研究者によると、攻撃は悪意のあるアプリがデータを盗む対象のアプリケーションを呼び出すことから始まります。その後、標的アプリで機密データが通常表示される画面領域に関連付けられたピクセルに対してグラフィカルな操作を誘発します。研究者が2023年に公開したGPUサイドチャネル攻撃GPU.zipを用いて、標的となるピクセルを1ピクセルずつ盗み出します。
これらの操作は、被害者が悪意のあるアプリケーションを閲覧している間、バックグラウンドで行われます。
「Pixnappingは、機密ピクセルをレンダリングパイプラインに強制的に送り込み、Androidインテントを介してそれらのピクセルの上に半透明のアクティビティをオーバーレイします。これらのピクセルに対してグラフィカルな操作を誘発するために、私たちの実装ではAndroidのウィンドウブラーAPIを使用しています。レンダリング時間を測定するために、VSyncコールバックを利用しています」と研究者は説明しています。
「概念的には、悪意のあるアプリが本来アクセスできない画面内容のスクリーンショットを撮っているようなものです」とも付け加えています。
研究者はPixelおよびSamsungのスマートフォンで攻撃を再現することに成功しましたが、他のベンダーのデバイスも脆弱である可能性が高いと考えています。テスト中、GmailやGoogleアカウントなどのウェブサイト、Venmo、Signal、Google Authenticator、Googleマップなどのアプリから機密データを回収することに成功しました。
Pixnapping攻撃は、2FAコード、メール、チャットメッセージなどの機密データを盗むために利用できますが、画面上に表示されている情報のみが脆弱です。
研究者の多くのテストはGoogle Authenticatorを標的としており、2FAコードを30秒以内に盗み出すことに成功しました(この攻撃の速度が重要なのは、Authenticatorの2FAコードが30秒で失効するためです)。Google Authenticatorは、2FAコードの画面上の位置が非常に予測しやすいため、ピクセル単位での盗難が可能で、格好の標的となります。
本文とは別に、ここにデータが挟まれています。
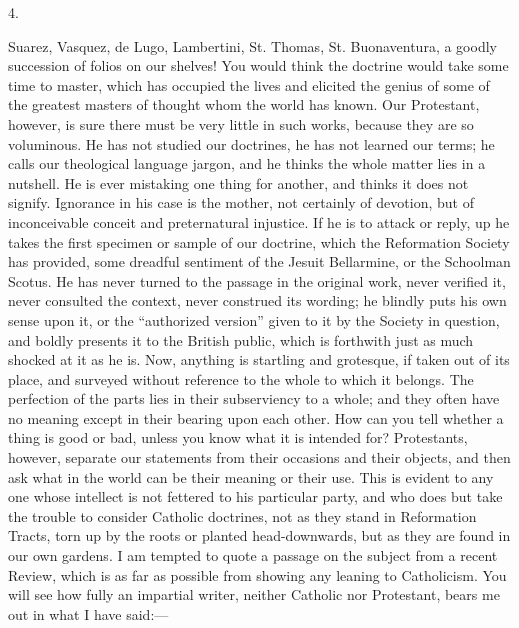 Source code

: 4.

Suarez, Vasquez, de Lugo, Lambertini, St. Thomas, St.
Buonaventura, a goodly succession of folios on our
shelves! You would think the doctrine would take some
time to master, which has occupied the lives and elicited
the genius of some of the greatest masters of thought
whom the world has known. Our Protestant, however, is
sure there must be very little in such works, because
they are so voluminous. He has not studied our doctrines,
he has not learned our terms; he calls our theological
language jargon, and he thinks the whole matter lies in a
nutshell. He is ever mistaking one thing for another, and
thinks it does not signify. Ignorance in his case is the
mother, not certainly of devotion, but of inconceivable
conceit and preternatural injustice. If he is to attack
or reply, up he takes the first specimen or sample of our
doctrine, which the Reformation Society has provided,
some dreadful sentiment of the Jesuit Bellarmine, or the
Schoolman Scotus. He has never turned to the passage in
the original work, never verified it, never consulted the
context, never construed its wording; he blindly puts his
own sense upon it, or the ``authorized version''
given to it by the Society in question, and boldly
presents it to the British public, which is forthwith
just as much shocked at it as he is. Now, anything is
startling and grotesque, if taken out of its place, and
surveyed without reference to the whole to which it
belongs. The perfection of the parts lies in their
subserviency to a whole; and they often have no meaning
except in their bearing upon each other. How can you tell
whether a thing is good or bad, unless you know what it
is intended for? Protestants, however, separate our
statements from their occasions and their objects, and
then ask what in the world can be their meaning or their
use. This is evident to any one whose intellect is not
fettered to his particular party, and who does but take
the trouble to consider Catholic doctrines, not as they
stand in Reformation Tracts, torn up by the roots or
planted head-downwards, but as they are found in our own
gardens. I am tempted to quote a passage on the subject
from a recent Review, which is as far as possible from
showing any leaning to Catholicism. You will see how
fully an impartial writer, neither Catholic nor
Protestant, bears me out in what I have said:—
しかし、テスト中、研究者がGoogle Authenticatorアプリから2FAコードを回収できた成功率はPixelデバイスで29%から73%の範囲でした。Samsung Galaxy S25では30秒以内にコードを回収することはできませんでした。
Googleは2025年2月にこの脆弱性について通知を受けました。その後、CVE識別子CVE-2025-48561が割り当てられ、9月にリリースされたAndroidアップデートでパッチが適用されました。研究者はGoogleのパッチを回避することに成功しており、Googleは12月に利用可能となる予定の追加の修正に取り組んでいます。
GoogleはSecurityWeekに対し、実際の攻撃が行われた証拠は確認されていないと述べています。また、現在の検出状況に基づき、この脆弱性を悪用する悪意のあるアプリはGoogle Play上では発見されていないことも明らかにしました。